(Data excerpts)

────────────────────

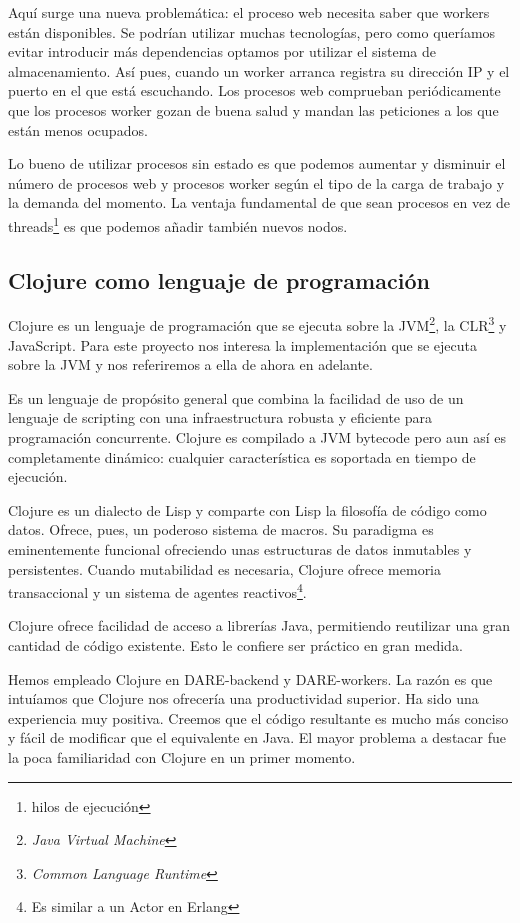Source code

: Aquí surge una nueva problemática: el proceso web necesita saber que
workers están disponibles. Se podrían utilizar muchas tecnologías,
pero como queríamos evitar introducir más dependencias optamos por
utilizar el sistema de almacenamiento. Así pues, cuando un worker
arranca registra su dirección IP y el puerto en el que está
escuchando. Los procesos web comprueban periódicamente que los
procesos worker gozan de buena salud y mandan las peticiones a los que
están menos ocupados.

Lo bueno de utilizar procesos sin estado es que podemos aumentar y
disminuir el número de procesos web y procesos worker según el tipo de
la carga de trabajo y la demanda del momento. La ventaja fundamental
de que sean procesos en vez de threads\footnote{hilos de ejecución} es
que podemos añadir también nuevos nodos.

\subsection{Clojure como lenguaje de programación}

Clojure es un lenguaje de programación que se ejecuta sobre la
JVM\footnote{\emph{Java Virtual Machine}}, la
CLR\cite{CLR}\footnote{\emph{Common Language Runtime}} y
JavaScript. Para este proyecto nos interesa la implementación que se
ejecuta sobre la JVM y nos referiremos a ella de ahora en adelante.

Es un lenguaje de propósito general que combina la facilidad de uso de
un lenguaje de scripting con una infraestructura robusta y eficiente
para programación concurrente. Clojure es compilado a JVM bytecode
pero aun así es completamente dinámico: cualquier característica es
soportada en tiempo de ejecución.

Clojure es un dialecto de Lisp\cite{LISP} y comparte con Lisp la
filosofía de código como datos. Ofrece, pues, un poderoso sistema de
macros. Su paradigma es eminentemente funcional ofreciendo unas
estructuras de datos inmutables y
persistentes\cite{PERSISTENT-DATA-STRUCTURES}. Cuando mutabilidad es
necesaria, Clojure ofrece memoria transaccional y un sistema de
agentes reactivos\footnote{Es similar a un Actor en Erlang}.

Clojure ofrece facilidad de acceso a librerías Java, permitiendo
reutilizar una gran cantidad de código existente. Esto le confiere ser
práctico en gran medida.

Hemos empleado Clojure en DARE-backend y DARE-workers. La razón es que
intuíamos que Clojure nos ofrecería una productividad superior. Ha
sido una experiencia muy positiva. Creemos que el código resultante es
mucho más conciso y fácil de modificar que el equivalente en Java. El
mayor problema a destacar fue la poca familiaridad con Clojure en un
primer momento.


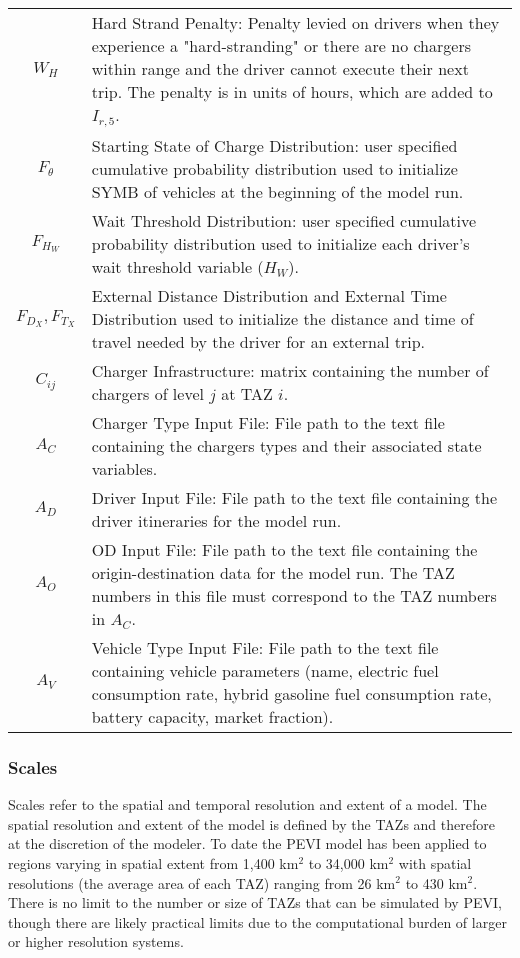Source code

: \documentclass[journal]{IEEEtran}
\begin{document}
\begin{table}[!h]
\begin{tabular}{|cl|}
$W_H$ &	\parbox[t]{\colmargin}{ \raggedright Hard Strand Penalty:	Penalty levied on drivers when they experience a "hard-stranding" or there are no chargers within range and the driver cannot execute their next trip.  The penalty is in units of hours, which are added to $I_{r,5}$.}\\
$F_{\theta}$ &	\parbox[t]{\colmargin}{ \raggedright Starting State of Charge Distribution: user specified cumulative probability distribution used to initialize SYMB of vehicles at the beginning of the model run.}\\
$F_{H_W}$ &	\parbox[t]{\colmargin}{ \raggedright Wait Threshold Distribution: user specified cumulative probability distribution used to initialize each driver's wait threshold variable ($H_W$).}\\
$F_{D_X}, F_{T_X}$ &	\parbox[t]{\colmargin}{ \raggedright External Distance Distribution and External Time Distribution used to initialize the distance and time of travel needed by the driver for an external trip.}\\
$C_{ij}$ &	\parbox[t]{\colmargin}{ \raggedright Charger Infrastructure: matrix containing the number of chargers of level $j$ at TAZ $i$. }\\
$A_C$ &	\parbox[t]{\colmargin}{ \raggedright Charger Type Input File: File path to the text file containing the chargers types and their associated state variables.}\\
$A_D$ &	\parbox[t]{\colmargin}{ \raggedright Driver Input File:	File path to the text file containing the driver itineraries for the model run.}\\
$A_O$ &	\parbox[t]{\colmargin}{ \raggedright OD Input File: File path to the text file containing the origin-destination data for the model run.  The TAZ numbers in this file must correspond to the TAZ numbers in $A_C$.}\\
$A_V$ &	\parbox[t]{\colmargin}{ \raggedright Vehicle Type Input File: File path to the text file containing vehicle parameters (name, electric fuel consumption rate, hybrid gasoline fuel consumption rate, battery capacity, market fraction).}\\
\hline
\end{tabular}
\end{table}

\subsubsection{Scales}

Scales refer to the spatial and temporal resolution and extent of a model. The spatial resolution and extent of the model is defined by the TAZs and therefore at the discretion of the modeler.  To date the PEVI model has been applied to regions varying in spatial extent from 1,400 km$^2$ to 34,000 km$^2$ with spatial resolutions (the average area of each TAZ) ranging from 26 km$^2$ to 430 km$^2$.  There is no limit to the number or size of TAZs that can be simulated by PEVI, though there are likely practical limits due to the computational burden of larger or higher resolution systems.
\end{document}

────────────────────

**What is expected**. A word-for-word copy of the records is needed, with no pictures carried over.

**Task solution**.
Source code

: Aquí surge una nueva problemática: el proceso web necesita saber que
workers están disponibles. Se podrían utilizar muchas tecnologías,
pero como queríamos evitar introducir más dependencias optamos por
utilizar el sistema de almacenamiento. Así pues, cuando un worker
arranca registra su dirección IP y el puerto en el que está
escuchando. Los procesos web comprueban periódicamente que los
procesos worker gozan de buena salud y mandan las peticiones a los que
están menos ocupados.

Lo bueno de utilizar procesos sin estado es que podemos aumentar y
disminuir el número de procesos web y procesos worker según el tipo de
la carga de trabajo y la demanda del momento. La ventaja fundamental
de que sean procesos en vez de threads\footnote{hilos de ejecución} es
que podemos añadir también nuevos nodos.

\subsection{Clojure como lenguaje de programación}

Clojure es un lenguaje de programación que se ejecuta sobre la
JVM\footnote{\emph{Java Virtual Machine}}, la
CLR\cite{CLR}\footnote{\emph{Common Language Runtime}} y
JavaScript. Para este proyecto nos interesa la implementación que se
ejecuta sobre la JVM y nos referiremos a ella de ahora en adelante.

Es un lenguaje de propósito general que combina la facilidad de uso de
un lenguaje de scripting con una infraestructura robusta y eficiente
para programación concurrente. Clojure es compilado a JVM bytecode
pero aun así es completamente dinámico: cualquier característica es
soportada en tiempo de ejecución.

Clojure es un dialecto de Lisp\cite{LISP} y comparte con Lisp la
filosofía de código como datos. Ofrece, pues, un poderoso sistema de
macros. Su paradigma es eminentemente funcional ofreciendo unas
estructuras de datos inmutables y
persistentes\cite{PERSISTENT-DATA-STRUCTURES}. Cuando mutabilidad es
necesaria, Clojure ofrece memoria transaccional y un sistema de
agentes reactivos\footnote{Es similar a un Actor en Erlang}.

Clojure ofrece facilidad de acceso a librerías Java, permitiendo
reutilizar una gran cantidad de código existente. Esto le confiere ser
práctico en gran medida.

Hemos empleado Clojure en DARE-backend y DARE-workers. La razón es que
intuíamos que Clojure nos ofrecería una productividad superior. Ha
sido una experiencia muy positiva. Creemos que el código resultante es
mucho más conciso y fácil de modificar que el equivalente en Java. El
mayor problema a destacar fue la poca familiaridad con Clojure en un
primer momento.


Source code

: \documentclass[journal]{IEEEtran}
\begin{document}
\begin{table}[!h]
\begin{tabular}{|cl|}
$W_H$ &	\parbox[t]{\colmargin}{ \raggedright Hard Strand Penalty:	Penalty levied on drivers when they experience a "hard-stranding" or there are no chargers within range and the driver cannot execute their next trip.  The penalty is in units of hours, which are added to $I_{r,5}$.}\\
$F_{\theta}$ &	\parbox[t]{\colmargin}{ \raggedright Starting State of Charge Distribution: user specified cumulative probability distribution used to initialize SYMB of vehicles at the beginning of the model run.}\\
$F_{H_W}$ &	\parbox[t]{\colmargin}{ \raggedright Wait Threshold Distribution: user specified cumulative probability distribution used to initialize each driver's wait threshold variable ($H_W$).}\\
$F_{D_X}, F_{T_X}$ &	\parbox[t]{\colmargin}{ \raggedright External Distance Distribution and External Time Distribution used to initialize the distance and time of travel needed by the driver for an external trip.}\\
$C_{ij}$ &	\parbox[t]{\colmargin}{ \raggedright Charger Infrastructure: matrix containing the number of chargers of level $j$ at TAZ $i$. }\\
$A_C$ &	\parbox[t]{\colmargin}{ \raggedright Charger Type Input File: File path to the text file containing the chargers types and their associated state variables.}\\
$A_D$ &	\parbox[t]{\colmargin}{ \raggedright Driver Input File:	File path to the text file containing the driver itineraries for the model run.}\\
$A_O$ &	\parbox[t]{\colmargin}{ \raggedright OD Input File: File path to the text file containing the origin-destination data for the model run.  The TAZ numbers in this file must correspond to the TAZ numbers in $A_C$.}\\
$A_V$ &	\parbox[t]{\colmargin}{ \raggedright Vehicle Type Input File: File path to the text file containing vehicle parameters (name, electric fuel consumption rate, hybrid gasoline fuel consumption rate, battery capacity, market fraction).}\\
\hline
\end{tabular}
\end{table}

\subsubsection{Scales}

Scales refer to the spatial and temporal resolution and extent of a model. The spatial resolution and extent of the model is defined by the TAZs and therefore at the discretion of the modeler.  To date the PEVI model has been applied to regions varying in spatial extent from 1,400 km$^2$ to 34,000 km$^2$ with spatial resolutions (the average area of each TAZ) ranging from 26 km$^2$ to 430 km$^2$.  There is no limit to the number or size of TAZs that can be simulated by PEVI, though there are likely practical limits due to the computational burden of larger or higher resolution systems.
\end{document}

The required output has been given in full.